**Activity:** Take every line in the entries that includes the word "find" and copy it.

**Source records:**
****************

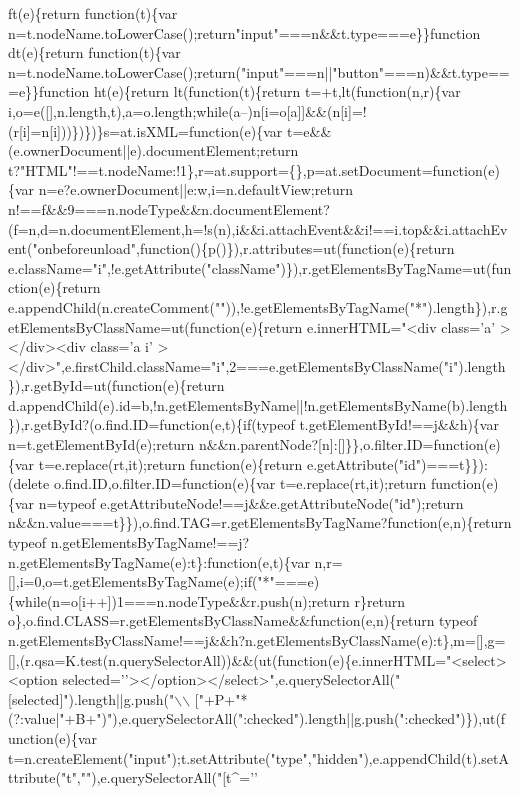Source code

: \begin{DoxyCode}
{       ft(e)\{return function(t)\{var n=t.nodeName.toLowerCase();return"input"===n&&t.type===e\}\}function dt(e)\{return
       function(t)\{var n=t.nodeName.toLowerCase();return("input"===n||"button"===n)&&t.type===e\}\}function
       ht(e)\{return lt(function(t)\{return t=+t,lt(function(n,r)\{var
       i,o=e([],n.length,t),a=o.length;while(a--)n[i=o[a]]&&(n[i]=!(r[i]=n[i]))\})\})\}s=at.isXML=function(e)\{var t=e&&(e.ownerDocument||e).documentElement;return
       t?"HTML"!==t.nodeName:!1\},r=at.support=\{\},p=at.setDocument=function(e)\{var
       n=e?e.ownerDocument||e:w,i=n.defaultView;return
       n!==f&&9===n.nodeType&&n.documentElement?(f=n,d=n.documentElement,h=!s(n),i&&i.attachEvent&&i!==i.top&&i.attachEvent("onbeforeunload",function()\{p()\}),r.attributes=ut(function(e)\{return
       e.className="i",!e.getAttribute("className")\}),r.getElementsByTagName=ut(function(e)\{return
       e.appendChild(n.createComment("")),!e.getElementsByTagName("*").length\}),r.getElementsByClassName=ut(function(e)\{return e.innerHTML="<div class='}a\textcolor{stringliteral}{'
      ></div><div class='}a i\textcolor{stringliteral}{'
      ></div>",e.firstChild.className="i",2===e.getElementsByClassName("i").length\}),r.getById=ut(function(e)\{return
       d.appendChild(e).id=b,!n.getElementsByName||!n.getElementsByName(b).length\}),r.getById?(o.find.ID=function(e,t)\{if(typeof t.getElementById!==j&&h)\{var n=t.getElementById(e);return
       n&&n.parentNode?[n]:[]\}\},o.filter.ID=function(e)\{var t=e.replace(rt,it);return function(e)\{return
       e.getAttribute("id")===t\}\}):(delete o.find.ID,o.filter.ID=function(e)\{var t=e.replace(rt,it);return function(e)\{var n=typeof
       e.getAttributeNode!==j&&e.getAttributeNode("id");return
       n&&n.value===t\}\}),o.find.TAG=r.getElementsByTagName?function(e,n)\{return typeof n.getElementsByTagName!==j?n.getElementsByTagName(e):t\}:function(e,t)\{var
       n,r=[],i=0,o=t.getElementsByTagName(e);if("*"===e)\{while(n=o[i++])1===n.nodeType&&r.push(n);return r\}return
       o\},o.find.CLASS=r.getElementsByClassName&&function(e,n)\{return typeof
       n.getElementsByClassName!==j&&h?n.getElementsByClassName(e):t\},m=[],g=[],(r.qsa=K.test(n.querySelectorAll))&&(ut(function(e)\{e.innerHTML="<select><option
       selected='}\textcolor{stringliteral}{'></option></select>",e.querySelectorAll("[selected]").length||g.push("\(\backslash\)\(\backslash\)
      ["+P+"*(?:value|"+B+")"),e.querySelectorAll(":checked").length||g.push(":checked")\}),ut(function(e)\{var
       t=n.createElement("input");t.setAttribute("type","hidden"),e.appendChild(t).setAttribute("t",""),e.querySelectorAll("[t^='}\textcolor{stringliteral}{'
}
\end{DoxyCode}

****************

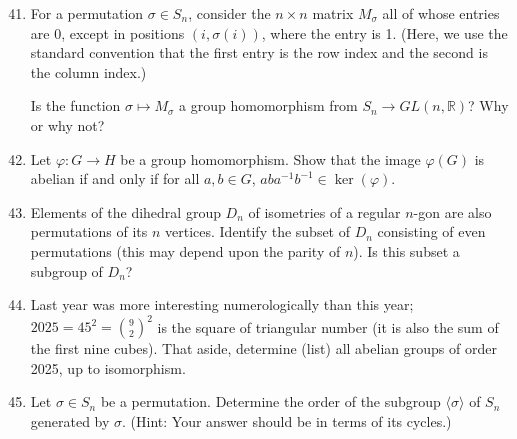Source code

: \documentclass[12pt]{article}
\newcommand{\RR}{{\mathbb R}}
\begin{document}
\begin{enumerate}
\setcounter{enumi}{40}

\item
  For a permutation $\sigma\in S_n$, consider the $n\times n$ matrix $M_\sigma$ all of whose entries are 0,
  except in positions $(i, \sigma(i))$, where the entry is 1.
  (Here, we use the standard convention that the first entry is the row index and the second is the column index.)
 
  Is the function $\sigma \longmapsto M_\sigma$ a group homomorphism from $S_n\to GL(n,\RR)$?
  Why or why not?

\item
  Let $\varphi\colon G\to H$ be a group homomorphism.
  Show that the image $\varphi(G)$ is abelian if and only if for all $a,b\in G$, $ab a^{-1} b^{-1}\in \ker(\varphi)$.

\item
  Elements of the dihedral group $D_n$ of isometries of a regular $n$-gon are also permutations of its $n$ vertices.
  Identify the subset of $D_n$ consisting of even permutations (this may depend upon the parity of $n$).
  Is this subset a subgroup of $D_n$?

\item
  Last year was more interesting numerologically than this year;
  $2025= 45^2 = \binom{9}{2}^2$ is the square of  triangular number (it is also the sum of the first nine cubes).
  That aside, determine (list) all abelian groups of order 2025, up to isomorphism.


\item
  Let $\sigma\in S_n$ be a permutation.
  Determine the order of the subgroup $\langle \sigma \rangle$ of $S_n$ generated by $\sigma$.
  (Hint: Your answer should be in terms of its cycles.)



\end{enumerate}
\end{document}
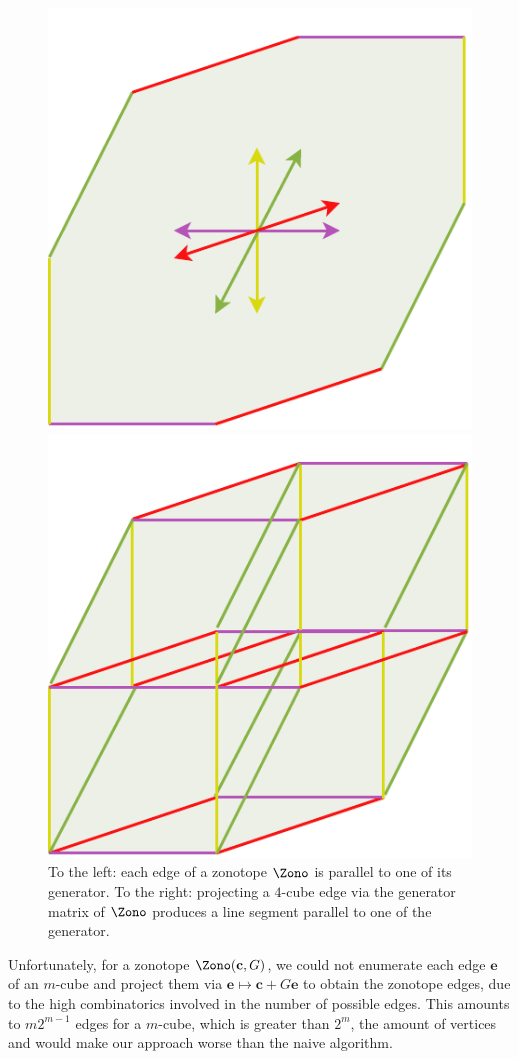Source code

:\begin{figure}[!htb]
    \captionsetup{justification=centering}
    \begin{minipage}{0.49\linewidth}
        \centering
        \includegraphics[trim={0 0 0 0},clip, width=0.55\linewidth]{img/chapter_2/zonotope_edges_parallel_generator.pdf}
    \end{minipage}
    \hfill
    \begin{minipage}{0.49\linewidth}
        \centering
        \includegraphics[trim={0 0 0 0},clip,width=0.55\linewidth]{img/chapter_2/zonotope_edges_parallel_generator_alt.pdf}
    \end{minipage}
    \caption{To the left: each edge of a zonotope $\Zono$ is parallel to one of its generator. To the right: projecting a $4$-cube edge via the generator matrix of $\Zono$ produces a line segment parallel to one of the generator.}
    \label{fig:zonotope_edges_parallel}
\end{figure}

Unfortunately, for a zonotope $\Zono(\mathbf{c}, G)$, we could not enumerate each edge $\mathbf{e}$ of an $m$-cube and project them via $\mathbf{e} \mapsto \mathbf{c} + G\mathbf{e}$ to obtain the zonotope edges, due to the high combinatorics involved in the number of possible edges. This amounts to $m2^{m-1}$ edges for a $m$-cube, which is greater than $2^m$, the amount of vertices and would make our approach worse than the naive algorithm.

****************

**Response for this exercise:**
       d.appendChild(e).id=b,!n.getElementsByName||!n.getElementsByName(b).length\}),r.getById?(o.find.ID=function(e,t)\{if(typeof t.getElementById!==j&&h)\{var n=t.getElementById(e);return
       e.getAttribute("id")===t\}\}):(delete o.find.ID,o.filter.ID=function(e)\{var t=e.replace(rt,it);return function(e)\{var n=typeof
       n&&n.value===t\}\}),o.find.TAG=r.getElementsByTagName?function(e,n)\{return typeof n.getElementsByTagName!==j?n.getElementsByTagName(e):t\}:function(e,t)\{var
       o\},o.find.CLASS=r.getElementsByClassName&&function(e,n)\{return typeof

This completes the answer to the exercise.